(Stored data entries)
= = =
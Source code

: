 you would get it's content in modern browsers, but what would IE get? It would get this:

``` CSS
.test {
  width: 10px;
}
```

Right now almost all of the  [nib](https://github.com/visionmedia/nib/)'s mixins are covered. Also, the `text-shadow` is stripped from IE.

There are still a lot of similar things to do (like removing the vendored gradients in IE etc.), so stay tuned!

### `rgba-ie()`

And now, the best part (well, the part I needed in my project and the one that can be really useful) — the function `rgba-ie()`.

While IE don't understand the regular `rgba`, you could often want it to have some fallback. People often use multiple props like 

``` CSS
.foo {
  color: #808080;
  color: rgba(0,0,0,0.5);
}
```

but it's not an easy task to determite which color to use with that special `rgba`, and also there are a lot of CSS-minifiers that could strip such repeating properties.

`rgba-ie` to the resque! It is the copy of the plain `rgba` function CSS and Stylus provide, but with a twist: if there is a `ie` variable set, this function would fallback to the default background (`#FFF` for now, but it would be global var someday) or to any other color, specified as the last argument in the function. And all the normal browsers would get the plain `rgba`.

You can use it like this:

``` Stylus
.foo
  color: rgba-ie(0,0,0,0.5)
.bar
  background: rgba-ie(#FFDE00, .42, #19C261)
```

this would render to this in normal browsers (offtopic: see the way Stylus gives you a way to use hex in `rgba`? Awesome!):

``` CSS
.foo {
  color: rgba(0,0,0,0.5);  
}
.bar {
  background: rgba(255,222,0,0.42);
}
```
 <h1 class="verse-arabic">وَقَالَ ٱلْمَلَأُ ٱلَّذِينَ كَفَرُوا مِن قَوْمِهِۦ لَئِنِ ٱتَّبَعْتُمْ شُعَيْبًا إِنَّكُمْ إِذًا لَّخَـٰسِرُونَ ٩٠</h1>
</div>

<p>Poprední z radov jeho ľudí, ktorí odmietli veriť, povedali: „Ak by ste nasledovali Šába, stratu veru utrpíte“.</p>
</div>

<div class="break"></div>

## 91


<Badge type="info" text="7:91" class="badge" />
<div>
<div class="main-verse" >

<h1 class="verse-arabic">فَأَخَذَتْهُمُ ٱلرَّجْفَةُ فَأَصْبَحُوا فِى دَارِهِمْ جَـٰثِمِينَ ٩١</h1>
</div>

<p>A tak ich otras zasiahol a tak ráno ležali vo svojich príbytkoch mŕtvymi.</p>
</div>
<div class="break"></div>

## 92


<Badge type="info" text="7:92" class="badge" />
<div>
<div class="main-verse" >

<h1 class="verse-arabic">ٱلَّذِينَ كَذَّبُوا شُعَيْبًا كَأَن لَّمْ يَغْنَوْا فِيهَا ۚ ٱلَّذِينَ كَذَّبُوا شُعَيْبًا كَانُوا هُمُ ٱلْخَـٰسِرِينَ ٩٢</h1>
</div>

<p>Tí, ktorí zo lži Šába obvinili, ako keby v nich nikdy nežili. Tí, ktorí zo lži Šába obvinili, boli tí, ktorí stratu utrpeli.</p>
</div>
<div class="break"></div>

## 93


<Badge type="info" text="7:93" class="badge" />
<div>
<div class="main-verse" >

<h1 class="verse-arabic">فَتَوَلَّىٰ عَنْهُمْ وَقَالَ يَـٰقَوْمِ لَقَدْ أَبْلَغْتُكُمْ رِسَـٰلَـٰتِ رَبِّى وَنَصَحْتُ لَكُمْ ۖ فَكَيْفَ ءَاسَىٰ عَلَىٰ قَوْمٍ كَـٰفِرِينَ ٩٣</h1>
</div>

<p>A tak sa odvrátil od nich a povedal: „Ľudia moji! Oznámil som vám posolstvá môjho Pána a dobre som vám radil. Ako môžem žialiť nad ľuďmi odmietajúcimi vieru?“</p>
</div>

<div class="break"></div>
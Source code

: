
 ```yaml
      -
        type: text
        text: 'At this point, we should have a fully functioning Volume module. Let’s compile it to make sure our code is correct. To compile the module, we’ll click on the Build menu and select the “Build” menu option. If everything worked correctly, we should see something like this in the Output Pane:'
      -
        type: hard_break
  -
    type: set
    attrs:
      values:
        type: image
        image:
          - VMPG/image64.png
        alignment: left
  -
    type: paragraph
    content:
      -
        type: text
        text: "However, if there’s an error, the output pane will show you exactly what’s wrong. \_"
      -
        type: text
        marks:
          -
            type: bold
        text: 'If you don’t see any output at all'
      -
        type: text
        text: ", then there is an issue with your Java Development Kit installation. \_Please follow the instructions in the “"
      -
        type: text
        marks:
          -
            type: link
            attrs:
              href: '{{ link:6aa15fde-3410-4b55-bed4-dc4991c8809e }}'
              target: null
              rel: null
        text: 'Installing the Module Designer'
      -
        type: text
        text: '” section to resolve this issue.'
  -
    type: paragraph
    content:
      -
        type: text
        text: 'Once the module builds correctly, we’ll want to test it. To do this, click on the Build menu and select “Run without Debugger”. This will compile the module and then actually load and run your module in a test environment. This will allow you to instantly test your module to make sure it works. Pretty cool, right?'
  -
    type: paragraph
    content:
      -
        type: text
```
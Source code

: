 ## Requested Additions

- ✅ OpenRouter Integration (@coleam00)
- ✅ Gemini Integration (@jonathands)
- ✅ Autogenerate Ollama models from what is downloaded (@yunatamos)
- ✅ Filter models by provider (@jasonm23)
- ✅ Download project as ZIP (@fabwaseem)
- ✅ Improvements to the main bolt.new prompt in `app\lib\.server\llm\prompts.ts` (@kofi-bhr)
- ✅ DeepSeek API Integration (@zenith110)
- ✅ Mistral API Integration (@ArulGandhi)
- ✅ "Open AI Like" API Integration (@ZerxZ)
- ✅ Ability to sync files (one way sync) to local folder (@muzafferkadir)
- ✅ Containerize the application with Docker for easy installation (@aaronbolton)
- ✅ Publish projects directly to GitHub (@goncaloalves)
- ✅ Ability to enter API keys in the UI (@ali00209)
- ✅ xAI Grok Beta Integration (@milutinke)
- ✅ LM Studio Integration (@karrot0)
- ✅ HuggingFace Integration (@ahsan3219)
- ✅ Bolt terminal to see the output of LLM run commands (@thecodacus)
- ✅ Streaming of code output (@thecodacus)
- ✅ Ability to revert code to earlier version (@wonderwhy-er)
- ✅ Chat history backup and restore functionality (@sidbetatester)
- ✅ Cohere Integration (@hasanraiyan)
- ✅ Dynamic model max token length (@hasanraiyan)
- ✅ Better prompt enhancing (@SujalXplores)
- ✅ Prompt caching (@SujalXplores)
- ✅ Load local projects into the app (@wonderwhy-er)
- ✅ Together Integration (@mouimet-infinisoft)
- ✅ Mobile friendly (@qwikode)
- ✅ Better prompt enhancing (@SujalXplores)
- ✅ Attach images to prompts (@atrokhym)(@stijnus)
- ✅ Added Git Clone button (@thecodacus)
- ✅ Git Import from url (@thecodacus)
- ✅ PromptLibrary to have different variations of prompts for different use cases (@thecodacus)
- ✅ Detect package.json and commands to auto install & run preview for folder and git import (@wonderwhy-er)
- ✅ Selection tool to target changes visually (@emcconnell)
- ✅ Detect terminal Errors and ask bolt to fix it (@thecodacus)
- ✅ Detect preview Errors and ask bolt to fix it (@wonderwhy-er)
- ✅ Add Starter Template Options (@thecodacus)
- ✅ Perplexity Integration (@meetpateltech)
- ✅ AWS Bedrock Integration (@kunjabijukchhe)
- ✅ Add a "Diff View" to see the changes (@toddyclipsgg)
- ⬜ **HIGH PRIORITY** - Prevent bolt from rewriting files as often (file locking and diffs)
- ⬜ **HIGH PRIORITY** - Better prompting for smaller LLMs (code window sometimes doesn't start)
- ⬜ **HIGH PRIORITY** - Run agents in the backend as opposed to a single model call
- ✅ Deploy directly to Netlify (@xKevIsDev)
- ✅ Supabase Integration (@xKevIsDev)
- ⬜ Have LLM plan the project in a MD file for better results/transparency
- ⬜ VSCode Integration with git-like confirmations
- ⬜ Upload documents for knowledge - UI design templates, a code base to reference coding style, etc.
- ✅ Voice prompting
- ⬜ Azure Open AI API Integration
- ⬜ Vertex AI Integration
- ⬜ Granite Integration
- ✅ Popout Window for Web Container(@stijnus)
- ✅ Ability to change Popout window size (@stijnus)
= = =
#### [Task instructions]
Your answer should be the lines above that contain the word "from", copied out.

#### [Completed task]
Right now almost all of the  [nib](https://github.com/visionmedia/nib/)'s mixins are covered. Also, the `text-shadow` is stripped from IE.
- ✅ Autogenerate Ollama models from what is downloaded (@yunatamos)
- ✅ Git Import from url (@thecodacus)
- ⬜ **HIGH PRIORITY** - Prevent bolt from rewriting files as often (file locking and diffs)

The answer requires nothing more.